Шрифт:
Закладка:
– Н-но, К-корделия, тебе н-никак нельзя пока вставать, – говорила она, глядя на нее своими серо-голубыми глазами, которые из-за серьезности казались слепыми. – Я слышала, как доктор Лейн сказал тете Клэр, что, хотя ты обязательно поправишься, ты довела себя до такого измождения, что, ах, Корделия, тебе очень опасно недостаточно отдыхать.
Так и вышло, что слова Ганса Фехтера перестали иметь хоть какое-то значение, и не нужно было ни обсуждать их, ни даже помнить, потому что Корделия все равно не смогла бы заниматься еще много недель, месяцев или даже лет.

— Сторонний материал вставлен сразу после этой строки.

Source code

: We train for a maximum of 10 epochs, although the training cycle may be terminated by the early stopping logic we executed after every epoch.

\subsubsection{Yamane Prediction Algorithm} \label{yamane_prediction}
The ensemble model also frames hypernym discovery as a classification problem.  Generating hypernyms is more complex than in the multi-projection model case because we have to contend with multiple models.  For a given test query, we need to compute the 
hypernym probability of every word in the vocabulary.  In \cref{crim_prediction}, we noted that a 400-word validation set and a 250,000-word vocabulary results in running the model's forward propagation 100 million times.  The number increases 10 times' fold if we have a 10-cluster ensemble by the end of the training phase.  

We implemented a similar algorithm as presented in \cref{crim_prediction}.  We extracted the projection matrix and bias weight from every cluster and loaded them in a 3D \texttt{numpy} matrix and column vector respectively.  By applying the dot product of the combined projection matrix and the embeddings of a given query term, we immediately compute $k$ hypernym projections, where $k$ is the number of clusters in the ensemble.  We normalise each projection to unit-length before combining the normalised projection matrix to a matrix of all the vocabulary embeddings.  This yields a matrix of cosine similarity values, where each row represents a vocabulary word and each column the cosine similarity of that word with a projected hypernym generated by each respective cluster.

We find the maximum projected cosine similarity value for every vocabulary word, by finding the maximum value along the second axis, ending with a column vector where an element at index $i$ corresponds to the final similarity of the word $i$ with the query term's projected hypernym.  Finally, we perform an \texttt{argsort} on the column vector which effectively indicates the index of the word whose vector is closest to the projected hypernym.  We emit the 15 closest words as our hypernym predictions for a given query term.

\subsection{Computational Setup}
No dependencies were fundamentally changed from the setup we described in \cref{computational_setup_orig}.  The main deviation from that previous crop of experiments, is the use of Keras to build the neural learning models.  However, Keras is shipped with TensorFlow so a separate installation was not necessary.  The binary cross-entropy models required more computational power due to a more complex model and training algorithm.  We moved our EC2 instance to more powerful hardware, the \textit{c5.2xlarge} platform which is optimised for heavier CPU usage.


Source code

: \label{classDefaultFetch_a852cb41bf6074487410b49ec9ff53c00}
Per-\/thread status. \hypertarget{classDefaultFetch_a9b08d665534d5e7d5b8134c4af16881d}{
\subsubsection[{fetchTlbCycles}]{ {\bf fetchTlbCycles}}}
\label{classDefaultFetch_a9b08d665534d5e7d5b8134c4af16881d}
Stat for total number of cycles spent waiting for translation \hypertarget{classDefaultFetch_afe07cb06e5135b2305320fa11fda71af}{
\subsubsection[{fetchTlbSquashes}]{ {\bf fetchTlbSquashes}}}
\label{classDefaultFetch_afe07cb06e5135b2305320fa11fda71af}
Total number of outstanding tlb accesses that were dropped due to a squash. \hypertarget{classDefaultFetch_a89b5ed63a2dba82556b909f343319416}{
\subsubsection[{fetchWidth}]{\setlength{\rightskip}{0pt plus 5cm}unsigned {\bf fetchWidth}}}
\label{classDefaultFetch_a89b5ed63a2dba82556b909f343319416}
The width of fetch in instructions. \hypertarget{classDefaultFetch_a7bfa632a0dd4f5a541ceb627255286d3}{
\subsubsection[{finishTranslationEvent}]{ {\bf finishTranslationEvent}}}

Но, помимо этого, Розамунда обратила вспять болезненный процесс, который казался неизбежным. Мы считали, что, как бы то ни было, мы с Мэри должны выйти в мир и оставить гордую и амбициозную Корделию, униженную своим бездельем, дома. Но это она отдалилась от нас, а мы оказались позади. Ее кровать словно превратилась в баржу, а мы застыли на причале. Розамунда не отходила от нее ни на минуту и своим шитьем занималась тоже в ее комнате, где к ней часто присоединялись Констанция и, когда не было других дел, Кейт, и все трое сидели и шили. Иглы в их руках казались веслами, и они гребли ими, увозя Корделию прочь к землям, где жили немузыкальные люди. Но, разумеется, это тоже была музыка. Женщины работали в плавном темпе, в строгом ритме. Они задавали этот темп и ритм комнате и самой Корделии. Вскоре на покрывале уже лежали странной формы лоскуты, и Корделия, похоже, понимала, как сшить их друг с другом, чтобы из них что-то получилось. Мы с удивлением находили у ее кровати всевозможные нитки и шелка, которых никогда раньше не видели, и странной формы иголки, и Корделия объясняла нам, для чего они, как будто умела ими пользоваться давным-давно. Она теперь постоянно листала журналы, которые раньше никогда не попадали к нам в дом, полные бумажных выкроек и лекал, и рассуждала так, словно у нее много дел, но ни одно из них не должно быть сделано к определенному сроку или непременно хорошо. Она стала такой же безмятежной в своей миловидности, как цветы, которые мы ставили у ее кровати.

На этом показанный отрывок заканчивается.